Dirijo-me a ela e à sua corda, e começo a estender a roupa. Ela observa os meus movimentos, e às tantas escangalha-se a rir. Sem uma palavra, tira-me uma camisola das mãos, enrola-a e começa a espreme-la com toda a força.

- Assim é melhor. – diz, categórica, enquanto força um rio de água a espirrar com toda a violência da camisola.

Rio-me perante a eficácia do método e digo:

- Tem razão.

E entretanto, sem ninguém lhe pedir nada (e esta não é minimamente a obrigação dela, que está, afinal, na sua casa), começa a pegar-me nas calças, camisolas, e roupa interior e espreme-las e a ajeitá-las na corda, escarnecendo o tempo todo da minha falta de jeito.

Regressando da sua barraca, passo pelo estendal do parque e contemplo, com tristeza, a enorme quantidade de espaço livre deixado: teria sido suficiente retirar o espaçamento de meio metro entre cada lençol da Claudia para permitir que coubesse toda a minha roupa. Uns vinte minutos mais tarde, ao dirigir-me à casa de banho, deparo-me com toda a família gambiana a almoçar do mesmo prato precisamente debaixo da minha roupa molhada, e contemplo, quase comovido, os pingos esporádicos provenientes dos meus boxers ou t-shirts que vão caindo em cima dos seus pescoços dobrados sobre o prato ou em cima do arroz com peixe (djebujen), situação que não parece aquecer nem arrefecer ninguém, uma vez que bastava deslocarem o prato meio metro para o lado para evitar esse contacto excessivo com a minha roupa lavada.

II.

É bem possível que se a preta não me tivesse oferecido tão desinteressada e, ouso dizer, humanamente a sua corda, nunca tivesse chegado a ganhar verdadeiramente a perspectiva da dimensão da antipatia comichosa alemã. Não que fosse grande surpresa comprovar que são os alemães que detêm o parque de campismo, mas que são os gambianos que sabem como se tratam as pessoas. Porém, não consigo perceber o que é que este casal está aqui a fazer há 11 anos. Se o objectivo era virem para aqui mas continuarem numa Alemanha com 35 graus Célsius, conseguiram-no.

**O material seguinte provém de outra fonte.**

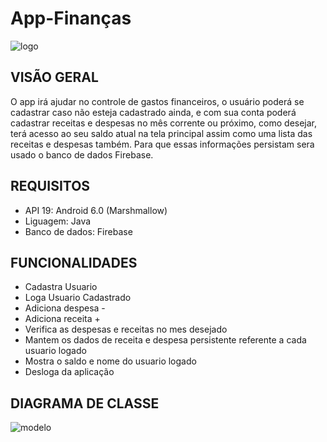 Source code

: # App-Finanças 
![logo](https://user-images.githubusercontent.com/33493260/52654878-1a452c80-2eda-11e9-9cee-b802348e0455.jpg)

## VISÃO GERAL 

O app irá ajudar no controle de gastos financeiros, o usuário poderá se cadastrar caso não esteja cadastrado ainda, e com sua conta poderá cadastrar receitas e despesas no mês corrente ou próximo, como desejar, terá acesso ao seu saldo atual na tela principal  assim como uma lista das receitas e despesas também. Para que essas informações persistam sera usado o banco de dados Firebase.

## REQUISITOS 

- API 19: Android 6.0 (Marshmallow)
- Liguagem: Java
- Banco de dados: Firebase 
  
## FUNCIONALIDADES

- Cadastra Usuario
- Loga Usuario Cadastrado 
- Adiciona despesa -
- Adiciona receita +
- Verifica as despesas e receitas no mes desejado
- Mantem os dados de receita e despesa persistente referente a cada usuario logado
- Mostra o saldo e nome do usuario logado
- Desloga da aplicação

## DIAGRAMA DE CLASSE

![modelo](https://user-images.githubusercontent.com/33493260/52659892-998c2d80-2ee5-11e9-84b9-24818a193322.png)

Neste duelo local de titãs entre os dois grandes pragmatismos do globo, concluo que a badalada praxis alemã é uma parente muito pobre do pragmatismo e facilitismo africanos, e é talvez erroneamente denominada. Trata-se porventura mais de uma bóia de salvação: uma espécie de meio único de acesso ao oxigénio no meio de um mundo (talvez não apenas africano) de um caos asfixiante e sob a ameaça implacável da essencial componente de incerteza da vida (com que os alemães decididamente não sabem lidar). O pragmatismo alemão (de que os países protestantes padecem um pouco mais, e a Europa do Sul um pouco menos) é menos uma simplificação do que um meio de fuga à angústia da desordem e tende a reduzir-se a uma mera aplicação das regras (do livro, da lei) e de pré-determinações, sendo rígido e inflexível, ao passo que o pragmatismo africano não parte de um livro, de uma lei ou de nenhuma pré-determinação, mas surge no momento, improvisado na dificuldade da situação, e é completamente plástico e adaptativo.

Isto não deixam de ser resmunguices necessariamente enviesadas pela minha posição de cliente: o pragmatismo alemão, tão bem oleado, tão funcional, tão escrito, foi incapaz de lidar com a minha roupa lavada. O pragmatismo africano, tão etéreo, sem recibos, sem preços tabelados, secou-me a roupa. Mas estou convencido que se tratam também de emblemáticas contingências de um povo hiper-funcionalista, destinado a vencer, mas a chatear-se sempre com os outros.